• **Supplied records**
· · · · ·
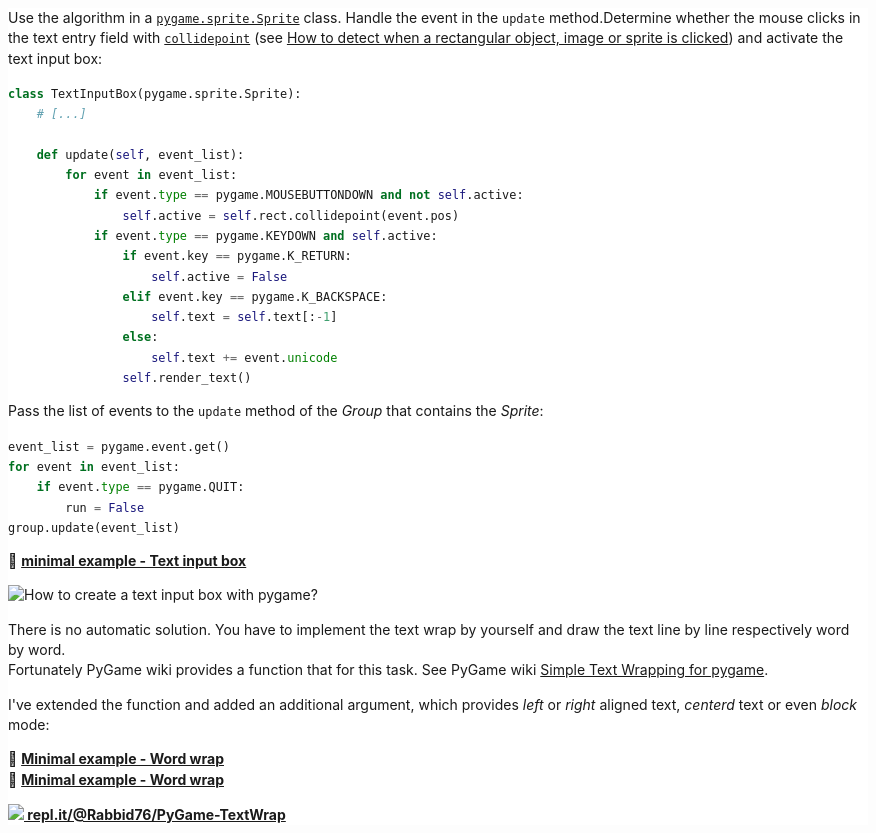 Use the algorithm in a [`pygame.sprite.Sprite`](https://www.pygame.org/docs/ref/sprite.html#pygame.sprite.Sprite) class. Handle the event in the `update` method.Determine whether the mouse clicks in the text entry field with [`collidepoint`](https://www.pygame.org/docs/ref/rect.html#pygame.Rect.collidepoint) (see [How to detect when a rectangular object, image or sprite is clicked](https://stackoverflow.com/questions/58917346/how-to-detect-when-a-sprite-is-clicked/58935218#58935218)) and activate the text input box:

```py
class TextInputBox(pygame.sprite.Sprite):
    # [...]

    def update(self, event_list):
        for event in event_list:
            if event.type == pygame.MOUSEBUTTONDOWN and not self.active:
                self.active = self.rect.collidepoint(event.pos)
            if event.type == pygame.KEYDOWN and self.active:
                if event.key == pygame.K_RETURN:
                    self.active = False
                elif event.key == pygame.K_BACKSPACE:
                    self.text = self.text[:-1]
                else:
                    self.text += event.unicode
                self.render_text()
```

Pass the list of events to the `update` method of the _Group_ that contains the _Sprite_:

```py
event_list = pygame.event.get()
for event in event_list:
    if event.type == pygame.QUIT:
        run = False
group.update(event_list)
```

📁 **[minimal example - Text input box](../../examples/minimal_examples/pygame_minimal_sprite_text_input_box.py)**

![How to create a text input box with pygame?](https://i.stack.imgur.com/FNJeM.gif)

There is no automatic solution. You have to implement the text wrap by yourself and draw the text line by line respectively word by word.  
Fortunately PyGame wiki provides a function that for this task. See PyGame wiki [Simple Text Wrapping for pygame](https://www.pygame.org/wiki/TextWrap).

I've extended the function and added an additional argument, which provides _left_ or _right_ aligned text, _centerd_ text or even _block_ mode:

📁 **[Minimal example - Word wrap](../../examples/minimal_examples/pygame_minimal_text_linebreak.py)**  
📁 **[Minimal example - Word wrap](../../examples/minimal_examples/pygame_minimal_text_box_wrap.py)**  

**[![](https://i.stack.imgur.com/5jD0C.png) repl.it/@Rabbid76/PyGame-TextWrap](https://replit.com/@Rabbid76/PyGame-TextWrap#main.py)**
· · · · ·
• **Action item**
Give back the data verbatim. The pictures are not part of the copy.

• **Output for this task**
 Use the algorithm in a [`pygame.sprite.Sprite`](https://www.pygame.org/docs/ref/sprite.html#pygame.sprite.Sprite) class. Handle the event in the `update` method.Determine whether the mouse clicks in the text entry field with [`collidepoint`](https://www.pygame.org/docs/ref/rect.html#pygame.Rect.collidepoint) (see [How to detect when a rectangular object, image or sprite is clicked](https://stackoverflow.com/questions/58917346/how-to-detect-when-a-sprite-is-clicked/58935218#58935218)) and activate the text input box:

```py
class TextInputBox(pygame.sprite.Sprite):
    # [...]

    def update(self, event_list):
        for event in event_list:
            if event.type == pygame.MOUSEBUTTONDOWN and not self.active:
                self.active = self.rect.collidepoint(event.pos)
            if event.type == pygame.KEYDOWN and self.active:
                if event.key == pygame.K_RETURN:
                    self.active = False
                elif event.key == pygame.K_BACKSPACE:
                    self.text = self.text[:-1]
                else:
                    self.text += event.unicode
                self.render_text()
```

Pass the list of events to the `update` method of the _Group_ that contains the _Sprite_:

```py
event_list = pygame.event.get()
for event in event_list:
    if event.type == pygame.QUIT:
        run = False
group.update(event_list)
```

📁 **[minimal example - Text input box](../../examples/minimal_examples/pygame_minimal_sprite_text_input_box.py)**

![How to create a text input box with pygame?](https://i.stack.imgur.com/FNJeM.gif)

There is no automatic solution. You have to implement the text wrap by yourself and draw the text line by line respectively word by word.  
Fortunately PyGame wiki provides a function that for this task. See PyGame wiki [Simple Text Wrapping for pygame](https://www.pygame.org/wiki/TextWrap).

I've extended the function and added an additional argument, which provides _left_ or _right_ aligned text, _centerd_ text or even _block_ mode:

📁 **[Minimal example - Word wrap](../../examples/minimal_examples/pygame_minimal_text_linebreak.py)**  
📁 **[Minimal example - Word wrap](../../examples/minimal_examples/pygame_minimal_text_box_wrap.py)**  

**[![](https://i.stack.imgur.com/5jD0C.png) repl.it/@Rabbid76/PyGame-TextWrap](https://replit.com/@Rabbid76/PyGame-TextWrap#main.py)**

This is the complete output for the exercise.